On Mon, Oct 23, 2017 at 06:12:29PM +0200, Roman Penyaev wrote:
> Hi Ming,
>
> On Fri, Oct 20, 2017 at 3:39 PM, Ming Lei <ming.lei@xxxxxxxxxx> wrote:
> > On Wed, Oct 18, 2017 at 12:22:06PM +0200, Roman Pen wrote:
> >> Hi all,
> >>
> >> the patch below fixes queue stalling when shared hctx marked for restart
> >> (BLK_MQ_S_SCHED_RESTART bit) but q->shared_hctx_restart stays zero.
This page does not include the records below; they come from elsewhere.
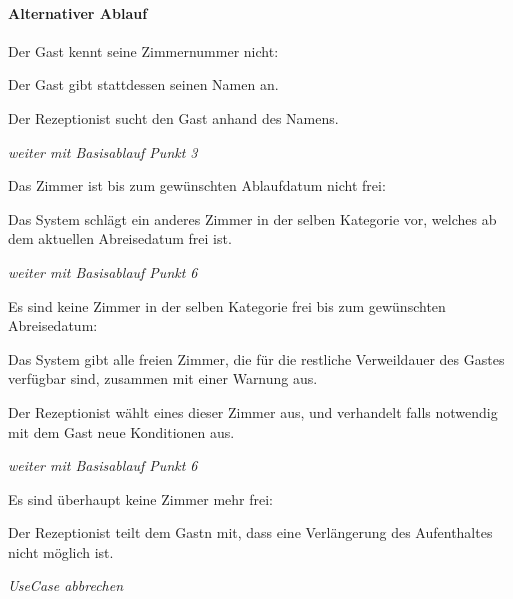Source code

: \paragraph{Alternativer Ablauf}
\begin{longenum}
	\item
	\begin{longenum}
		\item Der \Gls{Gast} kennt seine Zimmernummer nicht:
		\begin{longenum}
			\item Der \Gls{Gast} gibt stattdessen seinen Namen an.
			\item Der \Gls{Rezeptionist} sucht den Gast anhand des Namens.
			\item \emph{weiter mit Basisablauf Punkt 3}
		\end{longenum}
	\end{longenum}
	
	\item
	\item
	\item
	\begin{longenum}
		\item Das \Gls{Zimmer} ist bis zum gewünschten Ablaufdatum nicht frei:
		\begin{longenum}
			\item Das System schlägt ein anderes \Gls{Zimmer} in der selben Kategorie vor, welches ab dem aktuellen Abreisedatum frei ist.
			\item \emph{weiter mit Basisablauf Punkt 6}
		\end{longenum}
		
		\item Es sind keine \Gls{Zimmer} in der selben Kategorie frei bis zum gewünschten Abreisedatum:
		\begin{longenum}
			\item Das System gibt alle freien \Gls{Zimmer}, die für die restliche Verweildauer des \Gls{Gast}es verfügbar sind, zusammen mit einer Warnung aus.
			\item Der \Gls{Rezeptionist} wählt eines dieser Zimmer aus, und verhandelt falls notwendig mit dem \Gls{Gast} neue Konditionen aus.
			\item \emph{weiter mit Basisablauf Punkt 6}
		\end{longenum}
		
		\item Es sind überhaupt keine \Gls{Zimmer} mehr frei:
		\begin{longenum}
			\item Der \Gls{Rezeptionist} teilt dem \Gls{Gast}n mit, dass eine Verlängerung des Aufenthaltes nicht möglich ist.
			\item \emph{UseCase abbrechen}
		\end{longenum}
	\end{longenum}
	
	\item
	\item
\end{longenum}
The
> >> root cause is that hctxs are shared between queues, but 'shared_hctx_restart'
> >> belongs to the particular queue, which in fact may not need to be restarted,
> >> thus we return from blk_mq_sched_restart() and leave shared hctx of another
> >> queue never restarted.
> >>
> >> The fix is to make shared_hctx_restart counter belong not to the queue, but
> >> to tags, thereby counter will reflect real number of shared hctx needed to
> >> be restarted.
> >>
> >> During tests 1 hctx (set->nr_hw_queues) was used and all stalled requests
> >> were noticed in dd->fifo_list of mq-deadline scheduler.
> >>
> >> Seeming possible sequence of events:
> >>
> >> 1. Request A of queue A is inserted into dd->fifo_list of the scheduler.
> >>
> >> 2. Request B of queue A bypasses scheduler and goes directly to
> >> hctx->dispatch.
> >>
> >> 3. Request C of queue B is inserted.
> >>
> >> 4. blk_mq_sched_dispatch_requests() is invoked, since hctx->dispatch is not
> >> empty (request B is in the list) hctx is only marked for for next restart
> >> and request A is left in a list (see comment "So it's best to leave them
> >> there for as long as we can. Mark the hw queue as needing a restart in
> >> that case." in blk-mq-sched.c)
> >>
> >> 5. Eventually request B is completed/freed and blk_mq_sched_restart() is
> >> called, but by chance hctx from queue B is chosen for restart and request C
> >> gets a chance to be dispatched.
> >>
> >> 6. Eventually request C is completed/freed and blk_mq_sched_restart() is
> >> called, but shared_hctx_restart for queue B is zero and we return without
> >> attempt to restart hctx from queue A, thus request A is stuck forever.
> >>
> >> But stalling queue is not the only one problem with blk_mq_sched_restart().
> >> My tests show that those loops thru all queues and hctxs can be very costly,
> >> even with shared_hctx_restart counter, which aims to fix performance issue.
> >> For my tests I create 128 devices with 64 hctx each, which share same tags
> >> set.
> >
> > Hi Roman,
> >
> > I also find the performance issue with RESTART for TAG_SHARED.
> >
> > But from my analysis, RESTART isn't needed for TAG_SHARED
> > because SCSI-MQ has handled the RESTART by itself already, so
> > could you test the patch in following link posted days ago to
> > see if it fixes your issue?
>
> I can say without any testing: it fixes all the issues :) You've
> reverted
>
> 8e8320c9315c ("blk-mq: fix performance regression with shared tags")
> 6d8c6c0f97ad ("blk-mq: Restart a single queue if tag sets are shared")
>
> with one major difference: you do not handle shared tags in a special
> way and restart only requested hctx, instead of iterating over all hctxs
> in a queue.

Hi Roman,

Yeah, that is unnecessary as I explained in detail in the commit log and
introduces lots of overhead, and I can see IOPS is improved by 20%~30% in
my SCSI_DEBUG test(only 8 luns) by removing the blk-mq restart for TAG_SHARED.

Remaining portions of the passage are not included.